While Rice PRIDE is entirely student-run, Holladay says the university has offered its support to the organization, including posting about the effort to recruit honorary members on social media, though there has been no official university action in response to the Texas legislation.
"I do think that there is something to be said for administrative support, and we have received a lot of big thumbs-up and support from the university itself," Holladay said. "However, we haven't seen any solid action or plans that they're going to be taking to try to support either us or students outside of Rice."
In an emailed statement, Rice University Provost Amy Dittmar said the university supports Rice PRIDE's efforts to help LGBTQ+ students across the state in the wake of SB 17.

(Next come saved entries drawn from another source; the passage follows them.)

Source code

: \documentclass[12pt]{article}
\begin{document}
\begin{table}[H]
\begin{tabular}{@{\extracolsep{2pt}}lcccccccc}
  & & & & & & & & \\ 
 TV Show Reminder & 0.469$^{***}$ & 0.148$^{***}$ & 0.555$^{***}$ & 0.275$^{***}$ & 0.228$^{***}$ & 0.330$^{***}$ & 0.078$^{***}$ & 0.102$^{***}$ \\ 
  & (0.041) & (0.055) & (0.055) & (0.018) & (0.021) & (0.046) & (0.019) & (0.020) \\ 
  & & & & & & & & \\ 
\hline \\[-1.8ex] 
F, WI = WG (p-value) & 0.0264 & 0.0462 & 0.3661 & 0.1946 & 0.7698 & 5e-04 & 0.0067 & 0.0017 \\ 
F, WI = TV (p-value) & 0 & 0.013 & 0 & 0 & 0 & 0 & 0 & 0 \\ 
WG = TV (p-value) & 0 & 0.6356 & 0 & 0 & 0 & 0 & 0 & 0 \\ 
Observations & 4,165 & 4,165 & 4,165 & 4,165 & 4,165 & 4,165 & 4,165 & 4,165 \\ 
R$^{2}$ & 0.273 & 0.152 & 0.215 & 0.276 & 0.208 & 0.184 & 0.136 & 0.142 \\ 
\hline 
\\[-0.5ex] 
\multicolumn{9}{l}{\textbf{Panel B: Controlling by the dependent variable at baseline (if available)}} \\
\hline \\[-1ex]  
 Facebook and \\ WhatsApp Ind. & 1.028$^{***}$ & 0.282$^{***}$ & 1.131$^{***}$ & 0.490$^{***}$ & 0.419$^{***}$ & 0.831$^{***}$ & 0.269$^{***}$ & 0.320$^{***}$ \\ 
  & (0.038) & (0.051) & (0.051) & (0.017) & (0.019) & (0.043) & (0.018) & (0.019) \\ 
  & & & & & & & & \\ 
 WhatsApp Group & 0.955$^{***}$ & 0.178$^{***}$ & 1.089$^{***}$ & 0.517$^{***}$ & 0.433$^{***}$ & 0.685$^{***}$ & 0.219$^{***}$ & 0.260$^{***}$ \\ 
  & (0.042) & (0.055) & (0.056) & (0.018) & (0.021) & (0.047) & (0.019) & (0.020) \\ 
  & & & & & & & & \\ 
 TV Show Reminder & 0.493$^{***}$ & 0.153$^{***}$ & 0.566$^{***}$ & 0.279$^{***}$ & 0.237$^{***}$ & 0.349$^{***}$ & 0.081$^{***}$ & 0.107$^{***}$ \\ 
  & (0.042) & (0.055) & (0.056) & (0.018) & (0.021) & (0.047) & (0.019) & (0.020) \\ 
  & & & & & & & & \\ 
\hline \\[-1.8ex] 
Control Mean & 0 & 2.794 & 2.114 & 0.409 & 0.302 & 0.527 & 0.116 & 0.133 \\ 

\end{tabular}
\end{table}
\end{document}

"We are proud of Rice PRIDE and its efforts to help LGBTQ+ students. These efforts reflect Rice's culture of care, which often extends beyond our campus to help ensure students and scholars in Texas and Houston specifically can find a supportive, welcoming place as they further their education," she said.
Looking forward, Holladay says Rice PRIDE will be putting on several events, with both in-person and online attendance options, to connect students from across the state and build advocacy networks.
"We're really upset by this legislation, but we're very motivated to continue working against it in any way that we can," Holladay said.
"We're really proud of the work that we're doing. And we're not going to stop supporting ourselves and other students, regardless of what legislation in Texas might have to say about it."